Que veulent les Marocains ?

Alors que la Commission Spéciale sur le Modèle de Développement dessine une voie pour sortir le Maroc de l’ornière, Tafra examine les résultats de l’enquête d’opinion Arab Barometer pour mettre en lumière les préoccupations et désirs des Marocains.

Réunis depuis novembre dernier, les 35 membres de la Commission Spéciale sur le Modèle de Développement (CSMD) ont pour tâche de proposer d’ici à juin 2020 un diagnostic des obstacles qui empêchent le développement du Maroc ainsi que des orientations pour relever les défis auxquels le pays est confronté. Dans une approche inclusive, la CSMD a ainsi auditionné les partis politiques marocains afin d’entendre leurs suggestions.

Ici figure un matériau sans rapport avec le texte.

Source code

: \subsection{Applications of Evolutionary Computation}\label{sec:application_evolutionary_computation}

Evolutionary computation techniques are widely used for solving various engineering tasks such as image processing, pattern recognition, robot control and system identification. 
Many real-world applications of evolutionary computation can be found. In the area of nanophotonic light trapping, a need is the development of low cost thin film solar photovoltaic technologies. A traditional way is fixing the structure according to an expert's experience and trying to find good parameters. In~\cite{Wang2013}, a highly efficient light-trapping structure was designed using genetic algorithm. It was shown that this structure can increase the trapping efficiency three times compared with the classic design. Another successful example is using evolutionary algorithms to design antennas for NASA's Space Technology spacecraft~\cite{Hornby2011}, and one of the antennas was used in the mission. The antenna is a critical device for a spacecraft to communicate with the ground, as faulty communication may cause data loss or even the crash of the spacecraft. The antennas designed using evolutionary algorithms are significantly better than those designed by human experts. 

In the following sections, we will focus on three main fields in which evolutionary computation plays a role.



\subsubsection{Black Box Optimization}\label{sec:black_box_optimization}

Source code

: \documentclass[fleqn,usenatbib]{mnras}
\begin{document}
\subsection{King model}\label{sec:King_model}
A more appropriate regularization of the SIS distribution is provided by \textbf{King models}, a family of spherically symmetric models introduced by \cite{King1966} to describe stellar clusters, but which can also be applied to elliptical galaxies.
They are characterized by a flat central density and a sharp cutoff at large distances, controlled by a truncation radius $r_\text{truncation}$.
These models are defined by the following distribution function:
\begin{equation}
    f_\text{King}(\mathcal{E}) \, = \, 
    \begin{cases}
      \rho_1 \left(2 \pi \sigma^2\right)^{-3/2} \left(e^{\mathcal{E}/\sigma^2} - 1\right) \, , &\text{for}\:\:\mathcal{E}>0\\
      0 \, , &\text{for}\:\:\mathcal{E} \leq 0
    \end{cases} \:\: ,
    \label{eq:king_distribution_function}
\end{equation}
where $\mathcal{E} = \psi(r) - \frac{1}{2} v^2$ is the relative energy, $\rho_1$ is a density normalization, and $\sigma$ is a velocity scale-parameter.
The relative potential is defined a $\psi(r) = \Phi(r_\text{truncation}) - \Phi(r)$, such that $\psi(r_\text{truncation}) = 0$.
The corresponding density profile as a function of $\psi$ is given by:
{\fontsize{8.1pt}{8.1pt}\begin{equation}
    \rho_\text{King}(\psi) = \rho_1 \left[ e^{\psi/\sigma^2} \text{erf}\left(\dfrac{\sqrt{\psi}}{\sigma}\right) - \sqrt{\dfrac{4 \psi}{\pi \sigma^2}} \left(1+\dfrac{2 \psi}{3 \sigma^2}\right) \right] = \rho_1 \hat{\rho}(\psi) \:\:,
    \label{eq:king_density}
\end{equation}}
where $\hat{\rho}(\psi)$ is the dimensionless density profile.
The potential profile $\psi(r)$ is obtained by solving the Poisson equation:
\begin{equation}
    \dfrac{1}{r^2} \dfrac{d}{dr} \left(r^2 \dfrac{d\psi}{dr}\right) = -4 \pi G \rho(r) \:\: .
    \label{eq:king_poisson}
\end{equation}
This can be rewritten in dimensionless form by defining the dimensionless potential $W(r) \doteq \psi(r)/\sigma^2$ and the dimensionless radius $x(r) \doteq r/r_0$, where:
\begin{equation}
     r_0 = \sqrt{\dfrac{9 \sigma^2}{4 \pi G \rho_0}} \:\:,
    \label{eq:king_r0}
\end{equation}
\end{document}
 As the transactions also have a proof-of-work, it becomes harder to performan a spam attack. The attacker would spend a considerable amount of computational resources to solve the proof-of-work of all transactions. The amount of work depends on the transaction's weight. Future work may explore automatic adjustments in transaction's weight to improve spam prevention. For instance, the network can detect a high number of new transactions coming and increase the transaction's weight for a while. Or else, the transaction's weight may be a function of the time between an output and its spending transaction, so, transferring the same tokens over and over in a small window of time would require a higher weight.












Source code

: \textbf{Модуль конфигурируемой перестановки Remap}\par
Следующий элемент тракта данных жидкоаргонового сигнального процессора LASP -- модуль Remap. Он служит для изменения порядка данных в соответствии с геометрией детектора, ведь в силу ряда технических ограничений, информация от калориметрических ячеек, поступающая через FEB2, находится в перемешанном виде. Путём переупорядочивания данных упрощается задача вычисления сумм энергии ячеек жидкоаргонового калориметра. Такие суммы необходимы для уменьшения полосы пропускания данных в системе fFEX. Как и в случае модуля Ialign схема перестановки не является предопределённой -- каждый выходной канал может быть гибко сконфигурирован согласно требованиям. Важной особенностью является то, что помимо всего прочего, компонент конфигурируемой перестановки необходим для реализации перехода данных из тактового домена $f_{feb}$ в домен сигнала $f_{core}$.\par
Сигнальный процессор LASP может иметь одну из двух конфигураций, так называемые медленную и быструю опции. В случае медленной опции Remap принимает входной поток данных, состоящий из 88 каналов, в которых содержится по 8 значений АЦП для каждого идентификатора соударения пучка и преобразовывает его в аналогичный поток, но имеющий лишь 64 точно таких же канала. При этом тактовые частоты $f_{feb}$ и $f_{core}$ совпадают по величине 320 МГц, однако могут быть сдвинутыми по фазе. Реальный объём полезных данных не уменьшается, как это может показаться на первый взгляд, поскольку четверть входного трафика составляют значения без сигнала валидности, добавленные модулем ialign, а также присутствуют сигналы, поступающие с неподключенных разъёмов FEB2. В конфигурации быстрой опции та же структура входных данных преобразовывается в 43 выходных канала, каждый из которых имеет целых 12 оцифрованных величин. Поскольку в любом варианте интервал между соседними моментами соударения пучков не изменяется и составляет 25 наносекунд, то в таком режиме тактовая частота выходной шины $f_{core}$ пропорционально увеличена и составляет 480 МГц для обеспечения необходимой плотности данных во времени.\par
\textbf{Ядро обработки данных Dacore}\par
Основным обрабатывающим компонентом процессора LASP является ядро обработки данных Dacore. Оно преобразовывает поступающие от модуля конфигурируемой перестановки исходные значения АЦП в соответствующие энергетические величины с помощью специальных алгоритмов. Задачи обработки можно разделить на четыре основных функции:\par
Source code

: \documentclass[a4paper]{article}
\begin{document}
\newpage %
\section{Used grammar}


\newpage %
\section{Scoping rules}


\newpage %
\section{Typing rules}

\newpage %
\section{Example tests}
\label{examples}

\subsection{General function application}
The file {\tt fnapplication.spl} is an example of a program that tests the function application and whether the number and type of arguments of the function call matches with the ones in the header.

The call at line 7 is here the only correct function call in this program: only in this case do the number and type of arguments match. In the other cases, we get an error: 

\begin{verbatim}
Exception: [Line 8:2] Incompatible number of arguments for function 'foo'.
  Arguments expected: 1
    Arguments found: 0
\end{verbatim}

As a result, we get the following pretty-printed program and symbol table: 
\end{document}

Pour contribuer au débat, Tafra se penche sur les résultats de l’Arab Barometer, un sondage d’opinion conduit dans 15 pays de la région. Au Maroc, ce sondage a été administré en 2006, 2013, 2016 et 2018 sur des échantillons représentatifs de plus de 1,000 personnes, capturant ainsi, en près de 150 questions, l’évolution de l’opinion des Marocains sur plus de 10 ans.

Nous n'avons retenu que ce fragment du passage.